Patrick Hartling patrick@vrac.iastate.edu
Fri, 10 Jan 2003 16:31:09 -0600


Jason Whittington wrote:
>>I would agree that for a native C interface (e.g., GTK+), that would
> 
> be
> 
>>better.  From what I have seen of P/Invoke, however, it seems
> 
> undesirable
> 
>>for use with a C++ API due to all the static methods.  
> 
> 
> There's really no other practical way to do interop. This is due to a
> weakness in C++, not a weakness in .NET.  C++ was written with
> source-code compatibility in mind, not binary compatibility.  As a
> result, C++ compilers are free to handle virtual dispatch and name
> mangling however they like, making binary interop infeasible. 
> 
> As for your desire that things be more OO in nature, get over it :).

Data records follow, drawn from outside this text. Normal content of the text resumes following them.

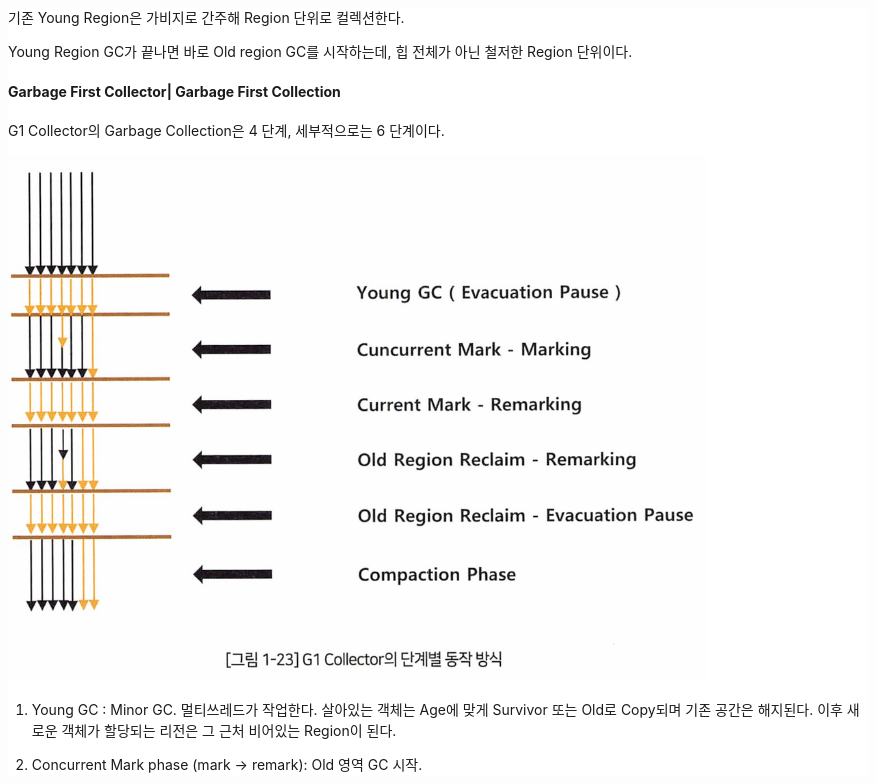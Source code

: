 기존 Young Region은 가비지로 간주해 Region 단위로 컬렉션한다.

Young Region GC가 끝나면 바로 Old region GC를 시작하는데, 힙 전체가 아닌 철저한 Region 단위이다. 

#### Garbage First Collector| Garbage First Collection

G1 Collector의 Garbage Collection은 4 단계, 세부적으로는 6 단계이다.

<img src="./images//image-20240130224722597.png" width = 700>

1. Young GC : Minor GC. 멀티쓰레드가 작업한다. 살아있는 객체는 Age에 맞게 Survivor 또는 Old로 Copy되며 기존 공간은 해지된다. 이후 새로운 객체가 할당되는 리전은 그 근처 비어있는 Region이 된다.

2. Concurrent Mark phase (mark -> remark): Old 영역 GC 시작.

Would that I could, but that's not an option.  I have 500,000+ lines of 
extant C++ code representing 6 years of work that I cannot rewrite to be 
less object oriented.

> P/Invoke is actually way nicer to work with than, say, JNI.  Similar
> issues.

That is very true.  I tried JNI for a different project a while ago, and 
it hurt.  P/Invoke is leaps and bounds better.

>> What it really
>>comes down to is that I want to write a class in C# that implements an
>>interface defined in unmanaged C++.  An instance of the C# class would
> 
> be
> 
>>passed through to unmanaged C++ code.  There are a lot of details
>>involved with this, but the inherent object-oriented nature does not
> 
> seem
> 
>>to lend itself well to the structure of P/Invoke-style code.
> 
> 
> Easier to say than to actually do. For this to work the runtime and the
> C++ compiler would have to agree on a tightly-specified binary interface
> contract. This has been done before; it was called COM (XPCOM on
> Linux)[1]. COM interop is even more complex than P/Invoke, especially
> when you start passing interface references around instead of flat data
> structures.  Lifetime management and managed/unmanaged interaction turns
> into a horrible sticky quagmire. Check out Adam Nathan's book[2] or Sam
> Gentile's website [3] for more discussion.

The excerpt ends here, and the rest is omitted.